#### What is being asked:
Could you repeat, exactly and with no pictures, only the lines from the start of the records through the line containing "itself being a"?

#### Records to use:
BEGIN
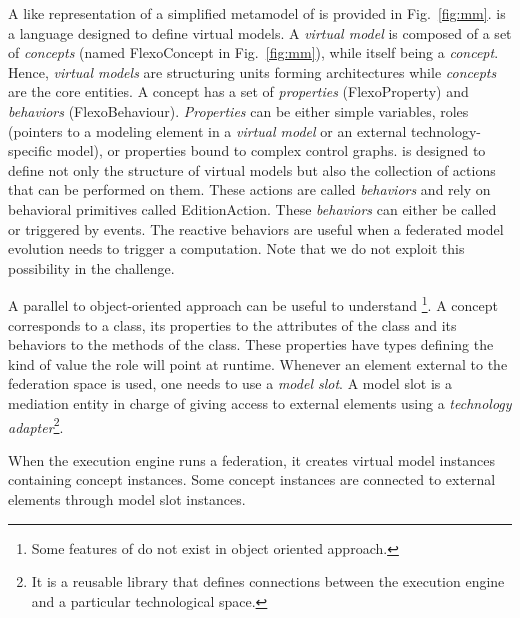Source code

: A \UML like representation of a simplified metamodel of \FML is provided in
Fig.~\ref{fig:mm}. \FML is a language designed to define virtual models. A
\emph{virtual model} is composed of a set of \emph{concepts} (named
\textsf{FlexoConcept} in Fig.~\ref{fig:mm}), while itself being a
\emph{concept}. Hence, \emph{virtual models} are structuring units forming
architectures while \emph{concepts} are the core entities. A concept has a set
of \emph{properties} (\textsf{FlexoProperty}) and \emph{behaviors}
(\textsf{FlexoBehaviour}). \emph{Properties} can be either simple variables,
roles (pointers to a modeling element in a \emph{virtual model} or an external
technology-specific model), or properties bound to complex control graphs. \FML
is designed to define not only the structure of virtual models but also the
collection of actions that can be performed on them. These actions are called
\emph{behaviors} and rely on behavioral primitives called
\textsf{EditionAction}. These \emph{behaviors} can either be called or
triggered by events. The reactive behaviors are useful when a federated model
evolution needs to trigger a computation. Note that we do not exploit this
possibility in the challenge.

A parallel to object-oriented approach can be useful to understand
\FML\footnote{Some features of \FML do not exist in object oriented approach.}.
A concept corresponds to a class, its properties to the attributes of the class
and its behaviors to the methods of the class. These properties have types
defining the kind of value the role will point at runtime. Whenever an element
external to the federation space is used, one needs to use a \emph{model slot}.
A model slot is a mediation entity in charge of giving access to external
elements using a \emph{technology adapter}\footnote{It is a reusable library
that defines connections between the \FML execution engine and a particular
technological space.}.

When the \FML execution engine runs a federation, it creates virtual
model instances containing concept instances. Some concept instances
are connected to external elements through model slot instances.



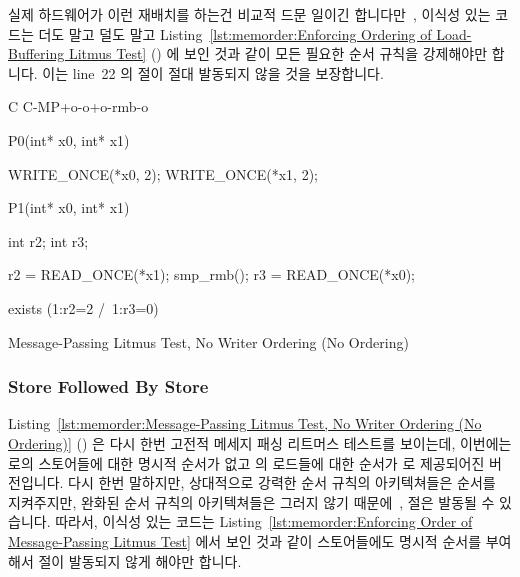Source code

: 실제 하드웨어가 이런 재배치를 하는건 비교적 드문
일이긴 합니다만~\cite{LucMaranget2017aarch64},
이식성 있는 코드는 더도 말고 덜도 말고
Listing~\ref{lst:memorder:Enforcing Ordering of Load-Buffering Litmus Test}
()
에 보인 것과 같이 모든 필요한 순서 규칙을 강제해야만 합니다.
이는 line~22 의  절이 절대 발동되지 않을 것을 보장합니다.

\begin{listing}[tbp]
{ \scriptsize
\begin{verbbox}[\LstLineNo]
C C-MP+o-o+o-rmb-o

{
}

P0(int* x0, int* x1) {

  WRITE_ONCE(*x0, 2);
  WRITE_ONCE(*x1, 2);

}

P1(int* x0, int* x1) {

  int r2;
  int r3;

  r2 = READ_ONCE(*x1);
  smp_rmb();
  r3 = READ_ONCE(*x0);

}

exists (1:r2=2 /\ 1:r3=0)
\end{verbbox}
}
\centering
\theverbbox
\caption{Message-Passing Litmus Test, No Writer Ordering (No Ordering)}
\label{lst:memorder:Message-Passing Litmus Test, No Writer Ordering (No Ordering)}
\end{listing}

\subsubsection{Store Followed By Store}
\label{sec:memorder:Store Followed By Store}

Listing~\ref{lst:memorder:Message-Passing Litmus Test, No Writer Ordering (No Ordering)}
()
은 다시 한번 고전적 메세지 패싱 리트머스 테스트를 보이는데, 이번에는 
로의 스토어들에 대한 명시적 순서가 없고  의 로드들에 대한 순서가
 로 제공되어진 버전입니다.
다시 한번 말하지만, 상대적으로 강력한 순서 규칙의 아키텍쳐들은 순서를
지켜주지만, 완화된 순서 규칙의 아키텍쳐들은 그러지 않기
때문에~\cite{JadeAlglave2011ppcmem},  절은 발동될 수 있습니다.
따라서, 이식성 있는 코드는
Listing~\ref{lst:memorder:Enforcing Order of Message-Passing Litmus Test} 에서
보인 것과 같이 스토어들에도 명시적 순서를 부여해서  절이 발동되지
않게 해야만 합니다.
\iffalse

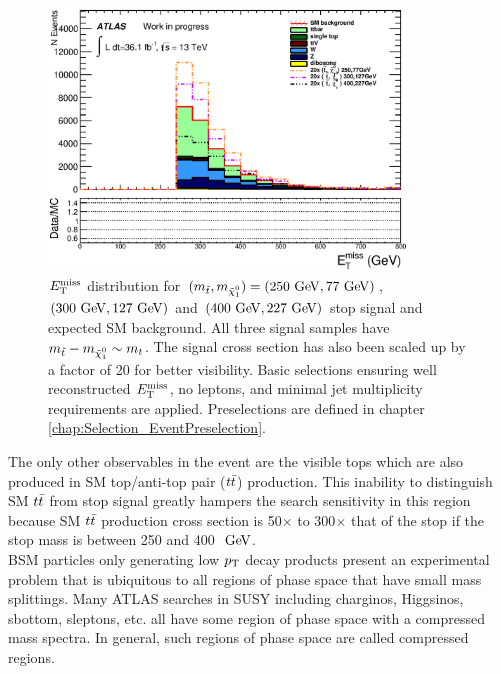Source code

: \begin{figure}[h!]
\centering
    \includegraphics[width=0.85\textwidth]{figures/plotSR/SR_eT_miss_0SR.eps}\hspace{0.05\textwidth}
\caption[Stop signal with $m_{\stop}-m_{\ninoone} \sim m_t$ and SM background $\met$ distribution after loose preliminary selections for $\met>250 \gev$, zero leptons and at least four jets]{ $\met$ distribution for $(m_{\stop}, m_{\ninoone}) = (250 \gev,77 \gev)$, $(300 \gev, 127 \gev)$ and $(400 \gev, 227 \gev)$ stop signal and expected SM background.  All three signal samples have $m_{\stop}-m_{\ninoone} \sim m_t$.  The signal cross section has also been scaled up by a factor of 20 for better visibility.  Basic selections ensuring well reconstructed $\met$, no leptons, and minimal jet multiplicity requirements are applied.  Preselections are defined in chapter \ref{chap:Selection_EventPreselection}. }
\label{fig:presel:MET_diag}
\end{figure}

\indent The only other observables in the event are the visible tops which are also produced in SM top/anti-top pair ($t\bar{t}$) production.  This inability to distinguish SM $t\bar{t}$ from stop signal greatly hampers the search sensitivity in this region because SM $t\bar{t}$ production cross section is 50$\times$ to 300$\times$ that of the stop if the stop mass is between 250 and 400 $\gev$. \\

\indent BSM particles only generating low $p_{\mathrm{T}}$ decay products present an experimental problem that is ubiquitous to all regions of phase space that have small mass splittings.  Many ATLAS searches in SUSY including charginos, Higgsinos, sbottom, sleptons, etc. all have some region of phase space with a compressed mass spectra.  In general, such regions of phase space are called compressed regions. \\

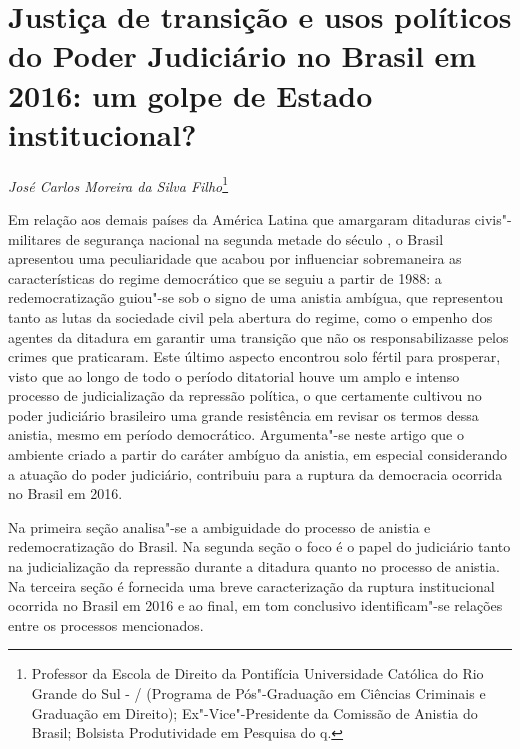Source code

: \chapter*{Justiça de transição e usos políticos do Poder Judiciário
no Brasil em 2016: um golpe de Estado institucional?}


\begin{flushright}
\emph{José Carlos Moreira da Silva Filho}\footnote{Professor da Escola
  de Direito da Pontifícia Universidade Católica do Rio Grande do Sul -
  / (Programa de Pós"-Graduação em Ciências Criminais e Graduação em
  Direito); Ex"-Vice"-Presidente da Comissão de Anistia do Brasil;
  Bolsista Produtividade em Pesquisa do q.}
\end{flushright}

Em relação aos demais países da América Latina que amargaram ditaduras
civis"-militares de segurança nacional na segunda metade do século , o
Brasil apresentou uma peculiaridade que acabou por influenciar
sobremaneira as características do regime democrático que se seguiu a
partir de 1988: a redemocratização guiou"-se sob o signo de uma anistia
ambígua, que representou tanto as lutas da sociedade civil pela abertura
do regime, como o empenho dos agentes da ditadura em garantir uma
transição que não os responsabilizasse pelos crimes que praticaram. Este
último aspecto encontrou solo fértil para prosperar, visto que ao longo
de todo o período ditatorial houve um amplo e intenso processo de
judicialização da repressão política, o que certamente cultivou no poder
judiciário brasileiro uma grande resistência em revisar os termos dessa
anistia, mesmo em período democrático. Argumenta"-se neste artigo que o
ambiente criado a partir do caráter ambíguo da anistia, em especial
considerando a atuação do poder judiciário, contribuiu para a ruptura da
democracia ocorrida no Brasil em 2016.

Na primeira seção analisa"-se a ambiguidade do processo de anistia e
redemocratização do Brasil. Na segunda seção o foco é o papel do
judiciário tanto na judicialização da repressão durante a ditadura
quanto no processo de anistia. Na terceira seção é fornecida uma breve
caracterização da ruptura institucional ocorrida no Brasil em 2016 e ao
final, em tom conclusivo identificam"-se relações entre os processos
mencionados.

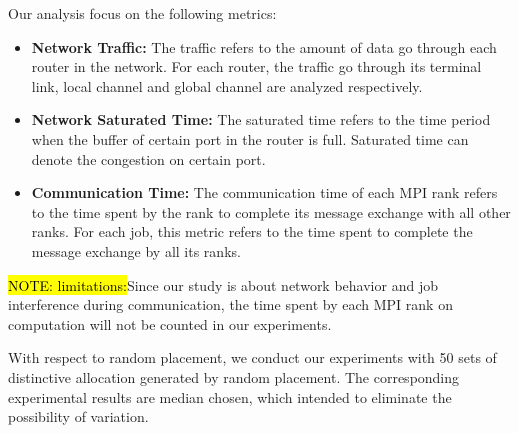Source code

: \documentclass[conference,compsoc]{IEEEtran}
\newcommand{\NOTE}[1]{\hl {NOTE: #1}}
\begin{document}
Our analysis focus on the following metrics:
\begin{itemize}

    \item \textbf{Network Traffic:} The traffic refers to the amount of data go through each router in the network. For each router, the traffic go through its terminal link, local channel and global channel are analyzed respectively.
    
    \item \textbf{Network Saturated Time:} The saturated time refers to the time period when  the buffer of certain port in the router is full. Saturated time can denote the congestion on certain port.
    
    \item \textbf{Communication Time:} The communication time of each MPI rank refers to the time spent by the rank to complete its message exchange with all other ranks. For each job, this metric refers to the time spent to complete the message exchange by all its ranks.

\end{itemize}

\NOTE{limitations:}Since our study is about network behavior and job interference during communication, the time spent by each MPI rank on computation will not be counted in our experiments. 

With respect to random placement, we conduct our experiments with 50 sets of distinctive allocation generated by random placement. The corresponding experimental results are median chosen, which intended to eliminate the possibility of variation.



%
\end{document}
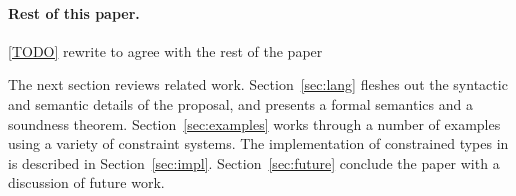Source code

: \paragraph{Rest of this paper.}

\ref{TODO} rewrite to agree with the rest of the paper

The next section reviews related work.
Section~\ref{sec:lang} fleshes out the syntactic and semantic details of the
proposal, and presents a formal semantics
and a soundness theorem.
Section~\ref{sec:examples} works through a number of
examples using a variety of constraint systems.
The implementation of constrained types in \Xten{} is described
in Section~\ref{sec:impl}.
Section~\ref{sec:future}
conclude the paper with a discussion of
future work.

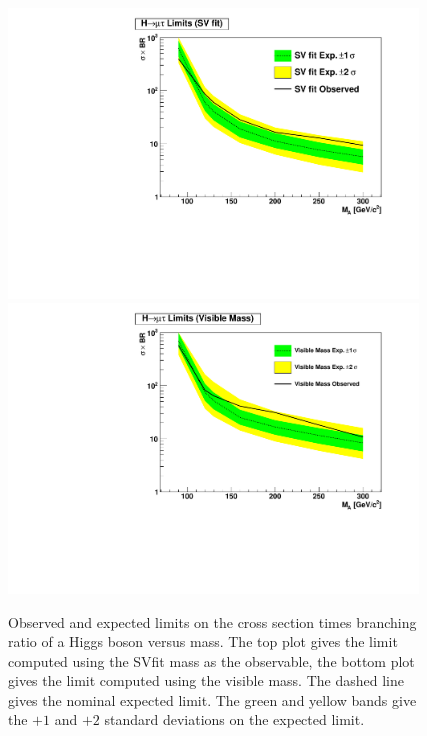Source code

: %
\begin{figure}[t]
\begin{center}
  \includegraphics*[width=0.97\textwidth]{results_chapter/figures/expected_vs_obs_SVfit.pdf}
  \includegraphics*[width=0.97\textwidth]{results_chapter/figures/expected_vs_obs_VisibleMass.pdf}
  \caption[Observed and expected limits on Higgs boson $\sigma \times \text{BR}$]
  {Observed and expected limits on the cross section times branching ratio of a
  Higgs boson versus mass.  The top plot gives the limit computed using
  the SVfit mass as the observable, the bottom plot gives the limit computed
  using the visible mass.  The dashed line gives the nominal expected limit.
  The green and yellow bands give the $+1$ and $+2$ standard deviations on the
  expected limit.  } \label{fig:SVXSecLimits}
\end{center}
\end{figure}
END
#### Answer space:
Source code

: A \UML like representation of a simplified metamodel of \FML is provided in
Fig.~\ref{fig:mm}. \FML is a language designed to define virtual models. A
\emph{virtual model} is composed of a set of \emph{concepts} (named
\textsf{FlexoConcept} in Fig.~\ref{fig:mm}), while itself being a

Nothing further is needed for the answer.